Impact de l'efficacité de l'A-tailing sur la ligature des adaptateurs en avalL'étape de l'A-tailing est parfois considérée comme une réaction enzymatique de routine, mais son efficacité détermine directement le rendement de ligation maximal possible. Si seulement 80 % des fragments reçoivent un A-overhang, l'efficacité de ligation théorique maximale chute de 50 % (si chaque paire de fragments est A-taillée) à environ 40 %. Cette réduction de 20 % des molécules effectives se traduit directement par un rendement final de bibliothèque inférieur.
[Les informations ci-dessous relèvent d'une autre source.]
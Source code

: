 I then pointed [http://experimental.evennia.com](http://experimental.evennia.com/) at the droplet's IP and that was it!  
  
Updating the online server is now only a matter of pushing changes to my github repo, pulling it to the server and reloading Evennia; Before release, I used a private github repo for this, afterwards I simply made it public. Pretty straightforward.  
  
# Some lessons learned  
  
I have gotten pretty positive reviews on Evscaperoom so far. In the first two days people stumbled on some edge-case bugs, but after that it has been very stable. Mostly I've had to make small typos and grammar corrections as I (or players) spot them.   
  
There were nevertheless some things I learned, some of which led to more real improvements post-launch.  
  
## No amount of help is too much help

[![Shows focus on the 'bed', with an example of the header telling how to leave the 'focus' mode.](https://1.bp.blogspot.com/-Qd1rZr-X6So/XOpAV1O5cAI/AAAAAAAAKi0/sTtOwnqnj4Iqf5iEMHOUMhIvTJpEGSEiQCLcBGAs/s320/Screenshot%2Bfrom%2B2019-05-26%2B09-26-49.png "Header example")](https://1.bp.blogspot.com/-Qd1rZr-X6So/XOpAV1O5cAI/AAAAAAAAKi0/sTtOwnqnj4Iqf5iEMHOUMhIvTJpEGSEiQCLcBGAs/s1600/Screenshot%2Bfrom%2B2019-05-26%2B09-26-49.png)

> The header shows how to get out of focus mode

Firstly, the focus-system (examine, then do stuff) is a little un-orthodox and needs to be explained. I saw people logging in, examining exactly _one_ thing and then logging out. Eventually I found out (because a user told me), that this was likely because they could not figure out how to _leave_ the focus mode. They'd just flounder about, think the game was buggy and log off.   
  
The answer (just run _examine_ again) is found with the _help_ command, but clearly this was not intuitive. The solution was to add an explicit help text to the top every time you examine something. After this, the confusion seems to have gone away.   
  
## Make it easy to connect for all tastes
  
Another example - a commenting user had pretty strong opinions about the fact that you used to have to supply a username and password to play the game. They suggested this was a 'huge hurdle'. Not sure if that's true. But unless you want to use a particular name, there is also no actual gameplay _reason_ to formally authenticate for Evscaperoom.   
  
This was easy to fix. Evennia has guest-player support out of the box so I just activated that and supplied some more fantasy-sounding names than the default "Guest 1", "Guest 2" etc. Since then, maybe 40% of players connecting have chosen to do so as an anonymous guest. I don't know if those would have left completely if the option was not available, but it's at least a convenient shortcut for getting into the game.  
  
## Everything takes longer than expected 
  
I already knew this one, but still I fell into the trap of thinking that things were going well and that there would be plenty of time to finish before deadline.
Pour les échantillons à faible entrée où chaque molécule compte, garantir un A-tailing complet est l'un des moyens les plus simples de maximiser le rendement de la bibliothèque sans cycles PCR supplémentaires. Analyse des données génomiques Le flux en aval est également affecté car des bibliothèques avec un rendement suboptimal peuvent produire une couverture insuffisante pour une détection fiable des variants.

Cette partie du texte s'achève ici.